Benchmark the Right Thing

Benchmark Methodology

Benchmarking means measuring how fast code runs.

A benchmark answers a narrow question:

How long does this operation take under these conditions?

That last part matters. A benchmark is only useful when the conditions are clear. Different inputs, build modes, machines, allocators, and operating system states can produce different results.

Good benchmarking is not only running a timer. It is designing a measurement that tells the truth.

Benchmark the Right Thing

Before writing a benchmark, define the question.

Bad question:

Is this code fast?

Better question:

How many bytes per second can this parser process on a 100 MB JSON file in ReleaseFast mode?

Better question:

How many requests per second can this server handle with 1,000 concurrent connections?

Better question:

How many nanoseconds does this small function take when called 10 million times?

A vague benchmark gives vague results.

A precise benchmark gives useful results.

Use Release Builds

Never benchmark Debug mode unless you are measuring Debug mode itself.

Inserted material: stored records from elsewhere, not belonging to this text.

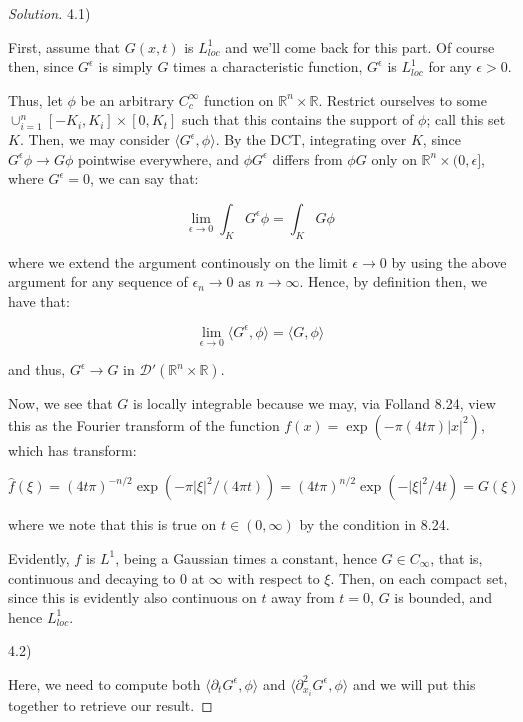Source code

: \documentclass[10pt]{article}
\begin{document}
\begin{proof}[Solution]

4.1)

First, assume that $G(x,t)$ is $L^1_{loc}$ and we'll come back for this part. Of course then, since $G^\epsilon$ is simply $G$ times a characteristic function, $G^\epsilon$ is $L^1_{loc}$ for any $\epsilon > 0$.

Thus, let $\phi$ be an arbitrary $C^\infty_c$ function on $\mathbb{R}^n \times \mathbb{R}$. Restrict ourselves to some $\cup_{i=1}^n [-K_i, K_i] \times [0, K_t]$ such that this contains the support of $\phi$; call this set $K$. Then, we may consider $\langle G^\epsilon, \phi \rangle$. By the DCT, integrating over $K$, since $G^\epsilon \phi \to G \phi$ pointwise everywhere, and $\phi G^\epsilon$ differs from $\phi G$ only on $\mathbb{R}^n \times (0, \epsilon]$, where $G^\epsilon = 0$, we can say that:

$$ \lim_{\epsilon \to 0} \int_K G^\epsilon \phi = \int_K G \phi $$

where we extend the argument continously on the limit $\epsilon \to 0$ by using the above argument for any sequence of $\epsilon_n \to 0$ as $n \to \infty$. Hence, by definition then, we have that:

$$ \lim_{\epsilon \to 0} \langle G^\epsilon, \phi \rangle = \langle G, \phi \rangle $$

and thus, $G^\epsilon \to G$ in $\mathcal{D}'(\mathbb{R}^n \times \mathbb{R})$.

Now, we see that $G$ is locally integrable because we may, via Folland 8.24, view this as the Fourier transform of the function $f(x) = \exp(- \pi (4t \pi) |x|^2)$, which has transform:

$$ \hat{f}(\xi) = (4t\pi)^{-n/2} \exp(- \pi |\xi|^2/(4\pi t)) = (4 t \pi )^{n/2} \exp(-|\xi|^2/4t) = G(\xi) $$

where we note that this is true on $t \in (0, \infty)$ by the condition in 8.24.

Evidently, $f$ is $L^1$, being a Gaussian times a constant, hence $G \in C_\infty$, that is, continuous and decaying to 0 at $\infty$ with respect to $\xi$. Then, on each compact set, since this is evidently also continuous on $t$ away from $t = 0$, $G$ is bounded, and hence $L^1_{loc}$.

4.2)

Here, we need to compute both $\langle \partial_t G^\epsilon, \phi \rangle$ and $\langle \partial_{x_i}^2 G^\epsilon, \phi \rangle$ and we will put this together to retrieve our result.


\end{proof}
\end{document}
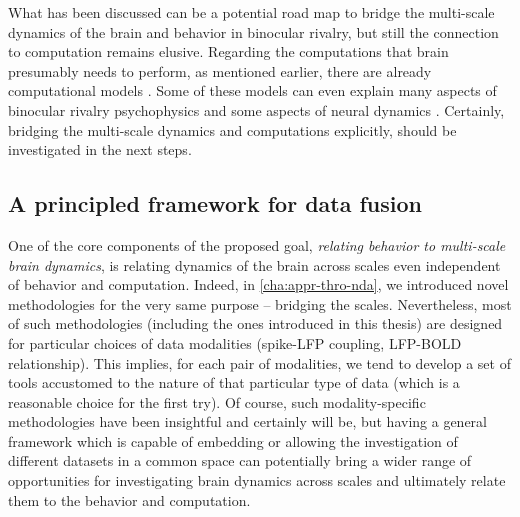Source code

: What has been discussed can be a potential road map to bridge the multi-scale dynamics of the brain and behavior in binocular rivalry,
but still the connection to computation remains elusive.
Regarding the computations that brain presumably needs to perform, as mentioned earlier,
there are already computational models
\cite{bialekRandomSwitchingOptimal1995,dayanHierarchicalModelBinocular1998,hohwyPredictiveCodingExplains2008a,atwalStatisticalMechanicsMultistable2014a,samuelgershmanPerceptualMultistabilityMarkov2014a}.
Some of these models can even explain many aspects of binocular rivalry psychophysics and some aspects of neural dynamics \cite[Chapter 3]{leptourgosDynamicalCircularInference2018}.
Certainly, bridging the multi-scale dynamics and computations explicitly, should be investigated in the next steps. 

\subsection{A principled framework for data fusion}\label{sec:princ-framw-data}
One of the core components of the proposed goal, \emph{relating behavior to multi-scale brain dynamics},
is relating dynamics of the brain across scales even independent of behavior and computation.
Indeed, in \autoref{cha:appr-thro-nda}, we introduced novel methodologies for the very same purpose -- bridging the scales.
Nevertheless, most of such methodologies (including the ones introduced in this thesis) are designed for particular choices of data modalities (\eg spike-LFP coupling, LFP-BOLD relationship).
This implies, for each pair of modalities, we tend to develop a set of tools accustomed to the nature of that particular type of data (which is a reasonable choice for the first try).
Of course, such modality-specific methodologies have been insightful and certainly will be,
but having a general framework which is capable of embedding or allowing the investigation of different datasets in a common space
can potentially bring a wider range of opportunities for investigating brain dynamics across scales and ultimately relate them to the behavior and computation.

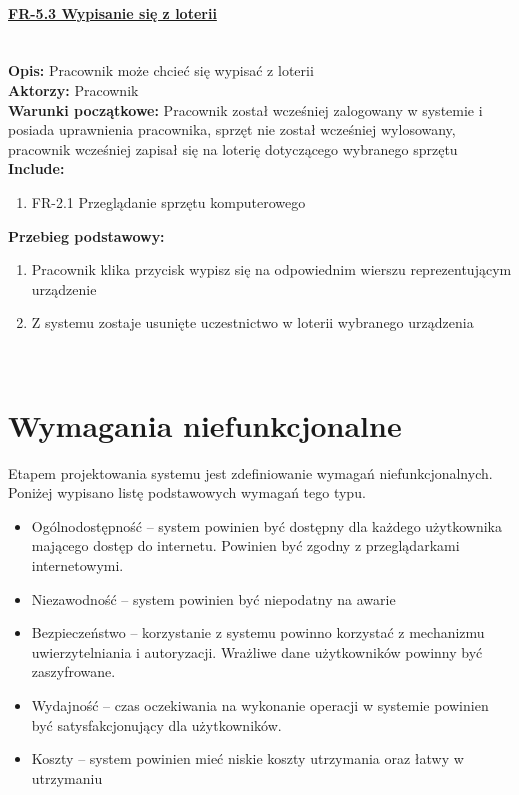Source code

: \paragraph{\underline{FR-5.3 Wypisanie się z loterii}}\mbox{}\\[1mm]
	\noindent\textbf{Opis:} Pracownik może chcieć się wypisać z loterii\\
	\noindent\textbf{Aktorzy:} Pracownik\\
	\textbf{Warunki początkowe:} Pracownik został wcześniej zalogowany w systemie i posiada uprawnienia pracownika, sprzęt nie został wcześniej wylosowany, pracownik wcześniej zapisał się na loterię dotyczącego wybranego sprzętu\\
	\textbf{Include:} 
	\begin{enumerate}[noparskip]
		\item FR-2.1 Przeglądanie sprzętu komputerowego
	\end{enumerate}
  \textbf{Przebieg podstawowy:}
	\begin{enumerate}[noparskip]
		\item Pracownik klika przycisk wypisz się na odpowiednim wierszu reprezentującym urządzenie
		\item Z systemu zostaje usunięte uczestnictwo w loterii wybranego urządzenia
  \end{enumerate} \mbox{}\\[-11mm]

\section{Wymagania niefunkcjonalne}

Etapem projektowania systemu jest zdefiniowanie wymagań niefunkcjonalnych. Poniżej wypisano listę podstawowych wymagań tego typu.
\begin{itemize}
	\item Ogólnodostępność -- system powinien być dostępny dla każdego użytkownika mającego dostęp do internetu. Powinien być zgodny z przeglądarkami internetowymi.
	\item Niezawodność -- system powinien być niepodatny na awarie
	\item Bezpieczeństwo -- korzystanie z systemu powinno korzystać z mechanizmu uwierzytelniania i autoryzacji. Wrażliwe dane użytkowników powinny być zaszyfrowane.
	\item Wydajność -- czas oczekiwania na wykonanie operacji w systemie powinien być satysfakcjonujący dla użytkowników.
	\item Koszty -- system powinien mieć niskie koszty utrzymania oraz łatwy w utrzymaniu
\end{itemize}
 









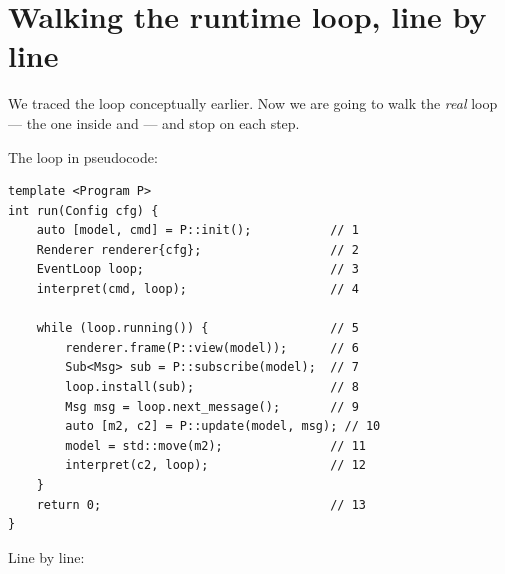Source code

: \section{Walking the runtime loop, line by line}

We traced the loop conceptually earlier. Now we are going to walk
the \emph{real} loop --- the one inside
 and
 --- and stop on each step.

The loop in pseudocode:

\begin{lstlisting}
template <Program P>
int run(Config cfg) {
    auto [model, cmd] = P::init();           // 1
    Renderer renderer{cfg};                  // 2
    EventLoop loop;                          // 3
    interpret(cmd, loop);                    // 4

    while (loop.running()) {                 // 5
        renderer.frame(P::view(model));      // 6
        Sub<Msg> sub = P::subscribe(model);  // 7
        loop.install(sub);                   // 8
        Msg msg = loop.next_message();       // 9
        auto [m2, c2] = P::update(model, msg); // 10
        model = std::move(m2);               // 11
        interpret(c2, loop);                 // 12
    }
    return 0;                                // 13
}
\end{lstlisting}

Line by line:

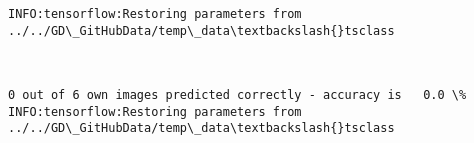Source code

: \documentclass[11pt]{article}
\begin{document}
    \begin{Verbatim}[commandchars=\\\{\}]
INFO:tensorflow:Restoring parameters from ../../GD\_GitHubData/temp\_data\textbackslash{}tsclass

    \end{Verbatim}

    \begin{center}
    \end{center}
    { \hspace*{\fill} \\}
    
    \begin{Verbatim}[commandchars=\\\{\}]
0 out of 6 own images predicted correctly - accuracy is   0.0 \%
INFO:tensorflow:Restoring parameters from ../../GD\_GitHubData/temp\_data\textbackslash{}tsclass

    \end{Verbatim}

    \begin{center}
    \end{center}
    { \hspace*{\fill} \\}
    
    \begin{center}
    \end{center}
    { \hspace*{\fill} \\}
    
    \begin{center}
    \end{center}
    { \hspace*{\fill} \\}
    
    \begin{center}
    \end{center}
    { \hspace*{\fill} \\}
    
    \begin{center}
    \end{center}
    { \hspace*{\fill} \\}
    
\end{document}
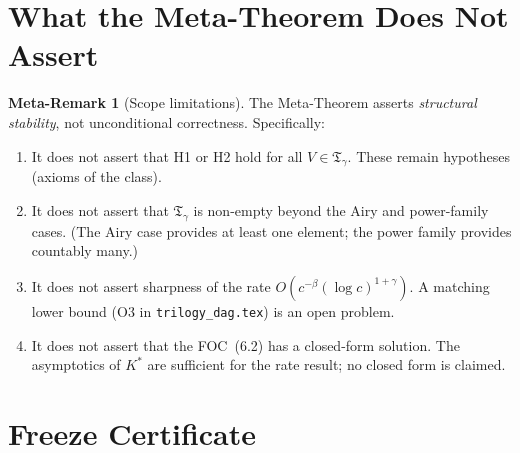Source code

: \documentclass[12pt,a4paper]{amsart}
\theoremstyle{definition}
\newtheorem{metaremark}[metatheorem]{Meta-Remark}
\newcommand{\Tg}{\mathfrak{T}_\gamma}
\begin{document}
\section{What the Meta-Theorem Does Not Assert}
\label{sec:limits}

\begin{metaremark}[Scope limitations]
\label{mrem:limits}
The Meta-Theorem asserts \emph{structural stability},
not unconditional correctness.
Specifically:
\begin{enumerate}[label=(L\arabic*),leftmargin=3em,nosep]
  \item It does not assert that H1 or H2 hold for all
    $V\in\Tg$. These remain hypotheses (axioms of the class).
  \item It does not assert that $\Tg$ is non-empty
    beyond the Airy and power-family cases.
    (The Airy case provides at least one element;
    the power family provides countably many.)
  \item It does not assert sharpness of the rate
    $O(c^{-\beta}(\log c)^{1+\gamma})$.
    A matching lower bound (O3 in \texttt{trilogy\_dag.tex})
    is an open problem.
  \item It does not assert that the FOC~(6.2) has a
    closed-form solution. The asymptotics of $K^*$
    are sufficient for the rate result;
    no closed form is claimed.
\end{enumerate}
\end{metaremark}

\section{Freeze Certificate}
\label{sec:certificate}
\end{document}
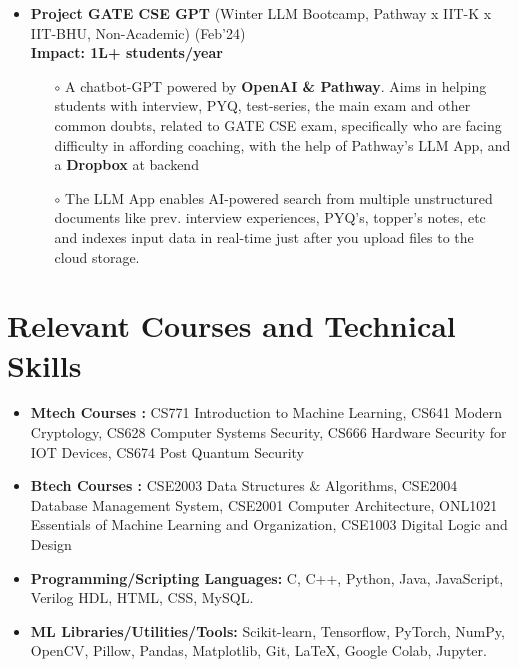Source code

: \documentclass[10.8pt, a4paper]{extarticle}
\newcommand{\shorterSection}[1]{\vspace{-10pt}\section{#1}}
\begin{document}
\begin{itemize}
  \item \textbf{Project GATE CSE GPT} (Winter LLM Bootcamp, Pathway x IIT-K x IIT-BHU, Non-Academic) \href{https://github.com/souvikcseiitk/gate_cse_gpt}{\faGithub{}} \hfill(Feb'24) \\
         \textbf{Impact: 1L+ students/year} \\
         
	\begin{itemize}
 
        \item[$\circ$] A chatbot-GPT powered by \textbf{OpenAI \& Pathway}. Aims in helping students with interview, PYQ, test-series, the main exam and other common doubts, related to GATE CSE exam, specifically who are facing difficulty in affording coaching, with the help of Pathway's LLM App, and a \textbf{Dropbox} at backend\\[-0.6cm]
        
        \item[$\circ$] The LLM App enables AI-powered search from multiple unstructured documents like prev. interview experiences, PYQ's, topper's notes, etc and indexes input data in real-time just after you upload files to the cloud storage.\\[-0.6cm]


 
	

	\end{itemize}
\end{itemize}

\medskip
\vspace{-2mm}


\shorterSection{Relevant Courses and Technical Skills}
\begin{itemize}
\item \textbf{Mtech Courses :} CS771 Introduction to Machine Learning, CS641 Modern Cryptology, CS628 Computer Systems Security, CS666 Hardware Security for IOT Devices, CS674 Post Quantum Security  \\[-0.6cm]
\item \textbf{Btech Courses :} CSE2003 Data Structures \& Algorithms, CSE2004 Database Management System, CSE2001 Computer Architecture, ONL1021 Essentials of Machine Learning and Organization, CSE1003 Digital Logic and Design   \\[-0.6cm]
\item \textbf{Programming/Scripting Languages:} C, C++, Python, Java, JavaScript, Verilog HDL, HTML, CSS, MySQL.  \\[-0.6cm]
\item \textbf{ML Libraries/Utilities/Tools:} Scikit-learn, Tensorflow, PyTorch, NumPy, OpenCV, Pillow, Pandas, Matplotlib, Git, \LaTeX, Google Colab, Jupyter.  \\[-0.6cm]
 \medskip
\end{itemize}
\end{document}
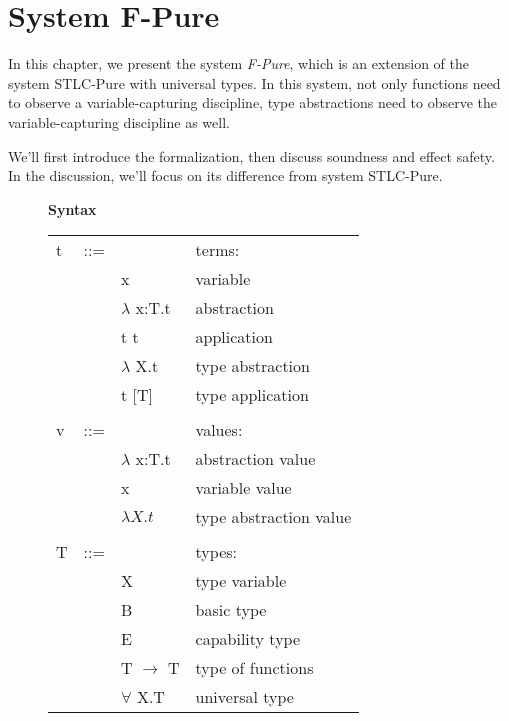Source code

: \section{System F-Pure}

In this chapter, we present the system \emph{F-Pure}, which is an
extension of the system STLC-Pure with universal types. In this
system, not only functions need to observe a variable-capturing
discipline, type abstractions need to observe the variable-capturing
discipline as well.

We'll first introduce the formalization, then discuss soundness and
effect safety. In the discussion, we'll focus on its difference from
system STLC-Pure.

\begin{figure}
\begin{framed}

\setlength{\columnseprule}{0.4pt}
\begin{multicols}{2}

\textbf{Syntax}

\begin{tabu} to \linewidth {l l l X[r]}
  t   & ::= &                                      & terms:               \\
      &     &  x                                   & variable             \\
      &     & $\lambda$ x:T.t                      & abstraction          \\
      &     & t t                                  & application          \\
      &     & \colorbox{shade}{$\lambda$ X.t}      & type abstraction     \\
      &     & \colorbox{shade}{t [T]}              & type application     \\
\\
  v   & ::= &                    & values:              \\
      &     & $\lambda$ x:T.t    & abstraction value    \\
      &     & x                  & variable value       \\
      &     & \colorbox{shade}{$\lambda X.t$}    & type abstraction value  \\
\\
  T   & ::= &                       & types:               \\
      &     & \colorbox{shade}{X}   & type variable        \\
      &     & B                     & basic type           \\
      &     & E                     & capability type      \\
      &     & T $\to$ T             & type of functions    \\
      &     & \colorbox{shade}{$\forall$ X.T} & universal type       \\
\end{tabu}


\end{multicols}
\end{framed}
\end{figure}
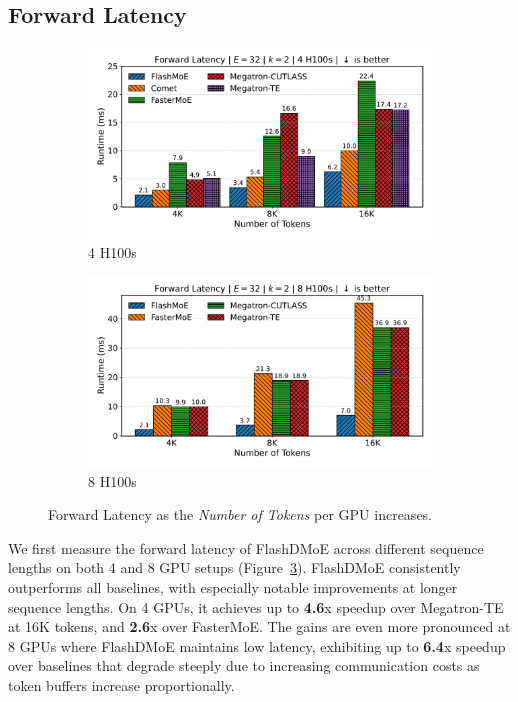 \subsection{Forward Latency}\label{subsec:forward-latency}
\begin{figure}[!h]
    \centering
    \begin{subfigure}{0.49\textwidth}
        \centering
        \includegraphics[width=\linewidth, keepaspectratio]{flash_figs/scaling_tokens}
        \caption{4 H100s}
        \label{sub:4gl}
    \end{subfigure}
    \begin{subfigure}{0.49\textwidth}
        \centering
        \includegraphics[width=\linewidth, keepaspectratio]{flash_figs/scaling_tokens_8}
        \caption{8 H100s}
        \label{sub:8gl}
    \end{subfigure}
    \caption{Forward Latency as the \emph{Number of Tokens} per GPU increases.}
    \label{fig:fl}
\end{figure}
We first measure the forward latency of FlashDMoE across different sequence lengths on both 4 and 8 GPU setups
(Figure~\ref{fig:fl}).
FlashDMoE consistently outperforms all baselines,
with especially notable improvements at longer sequence lengths.
On 4 GPUs, it achieves up to \textbf{4.6}x speedup over Megatron-TE at 16K tokens,
and \textbf{2.6}x over FasterMoE.
The gains are even more pronounced at 8 GPUs
where FlashDMoE maintains low latency, exhibiting up to \textbf{6.4}x speedup over baselines that
degrade steeply due to increasing communication costs as token buffers increase proportionally.
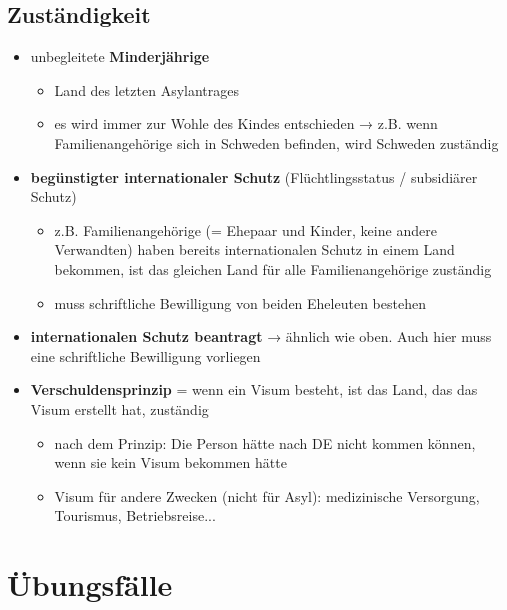 \documentclass[
]{article}
\providecommand{\tightlist}{%
  \setlength{\itemsep}{0pt}\setlength{\parskip}{0pt}}
\begin{document}
\hypertarget{zustuxe4ndigkeit}{%
\subsection{Zuständigkeit}\label{zustuxe4ndigkeit}}

\begin{itemize}
\tightlist
\item
  unbegleitete \textbf{Minderjährige}

  \begin{itemize}
  \tightlist
  \item
    Land des letzten Asylantrages
  \item
    es wird immer zur Wohle des Kindes entschieden → z.B. wenn
    Familienangehörige sich in Schweden befinden, wird Schweden
    zuständig
  \end{itemize}
\item
  \textbf{begünstigter internationaler Schutz} (Flüchtlingsstatus /
  subsidiärer Schutz)

  \begin{itemize}
  \tightlist
  \item
    z.B. Familienangehörige (= Ehepaar und Kinder, keine andere
    Verwandten) haben bereits internationalen Schutz in einem Land
    bekommen, ist das gleichen Land für alle Familienangehörige
    zuständig
  \item
    muss schriftliche Bewilligung von beiden Eheleuten bestehen
  \end{itemize}
\item
  \textbf{internationalen Schutz beantragt} → ähnlich wie oben. Auch
  hier muss eine schriftliche Bewilligung vorliegen
\item
  \textbf{Verschuldensprinzip} = wenn ein Visum besteht, ist das Land,
  das das Visum erstellt hat, zuständig

  \begin{itemize}
  \tightlist
  \item
    nach dem Prinzip: Die Person hätte nach DE nicht kommen können, wenn
    sie kein Visum bekommen hätte
  \item
    Visum für andere Zwecken (nicht für Asyl): medizinische Versorgung,
    Tourismus, Betriebsreise...
  \end{itemize}
\end{itemize}

\hypertarget{uxfcbungsfuxe4lle}{%
\section{Übungsfälle}\label{uxfcbungsfuxe4lle}}
\end{document}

Debug builds include extra checks and less optimization.

Use:

zig build-exe main.zig -O ReleaseFast

or, when you want safety checks with optimization:

zig build-exe main.zig -O ReleaseSafe

Record the mode with the result.

A result without the build mode is incomplete.

Make the Work Large Enough

A benchmark must run long enough to measure.

This is too small:

const start = std.time.nanoTimestamp();
const x = add(1, 2);
const end = std.time.nanoTimestamp();

std.debug.print("{} ns\n", .{end - start});

The timer overhead may be larger than the work.

Instead, repeat the work many times:

const std = @import("std");

fn add(a: u64, b: u64) u64 {
    return a + b;
}

pub fn main() void {
    const iterations = 100_000_000;

    const start = std.time.nanoTimestamp();

    var sum: u64 = 0;
    for (0..iterations) |i| {
        sum += add(i, 1);
    }

    const end = std.time.nanoTimestamp();

    std.debug.print("sum: {}\n", .{sum});
    std.debug.print("elapsed: {} ns\n", .{end - start});
}

The benchmark runs enough work for the timing to be meaningful.

Prevent Dead Code Elimination

Optimizing compilers remove useless work.

This benchmark may be invalid:

for (0..1000000) |i| {
    _ = i * i;
}

The result is unused. The compiler may remove the loop entirely.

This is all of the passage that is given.